James Hunter Crossley (born 12 June 1973) is an English bodybuilder, television personality and musician. He appeared as Hunter in the sports entertainment series Gladiators from 1993 to 2000.
He currently runs a sound healing teacher training school in SW London

==Life and career==
Crossley appeared in the ITV game show Gladiators as "Hunter" from 1993 until the show's final episode on 1 January 2000. Often regarded by contenders as the show's most formidable Gladiator this was proven when he was crowned The Ultimate Gladiator after a showdown with the other male UK Gladiators in The Battle Of The Giants special in the show's penultimate final episode.

He returned to the format in the Sky reboot of Gladiators in 2008 appearing in the first “legends” special, which pitted the new Gladiators against some members of the original team. Here, he knocked out Spartan in one of his speciality events (Duel). He also hosted some online items for the show such as fronting interviews with the new generation of Gladiators and hosting additional backstage content.

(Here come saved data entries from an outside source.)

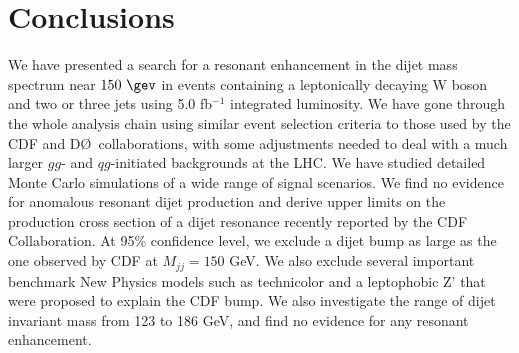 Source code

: \section{Conclusions}
\label{sec:conclusions}
We have presented a search for a resonant enhancement 
in the dijet mass spectrum near $150~\gev$ in events containing a 
leptonically decaying W boson and two or three jets using 5.0 fb${}^{-1}$ 
integrated luminosity.
We have gone through 
the whole analysis chain using 
similar event selection criteria to those used 
by the CDF and D\O\ collaborations,  
with some adjustments 
needed to deal with a much larger $gg$- and $qg$-initiated 
backgrounds at the LHC.  
We have studied detailed Monte Carlo simulations of a wide range 
of signal scenarios.
We find no evidence for anomalous resonant dijet production 
and derive upper limits on the production cross section of 
a dijet resonance recently reported by the CDF 
Collaboration.
At 95\% confidence level, we exclude a dijet bump 
as large as the one observed by CDF at $M_{jj} = 150$ GeV.
We also exclude several important benchmark New Physics models such as
technicolor and a leptophobic Z' that were proposed to explain the 
CDF bump.
We also investigate the range of dijet invariant mass from 
123 to 186 GeV, and find no evidence for any resonant enhancement.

Post Gladiators Crossley toured numerous theatre productions including Sir Peter Halls Shakespeare production of As You Like It. In May 2018, he broke the then world record for lifting the Dinnie Stones, with a time of 34.58 seconds.

A Fit At 40 campaigner in 2018 Crossley released a fitness DVD to help over 40s get in shape
In 2021, he competed in the third series of the Channel 4 reality series The Circle. He played a catfish persona - NHS nurse Gemma, and pledged to donate half of the prize fund to the NHS if he won.

As of 2021, Crossley works as a musician and sound healer playing the handpan, gongs and other percussion instruments. He created Sound Healing Teacher Training, a school to certify gong bath practitioners based in SW London.
In 2024 James opened up the London Handpan Academy, a school where students can learn to play the handpan.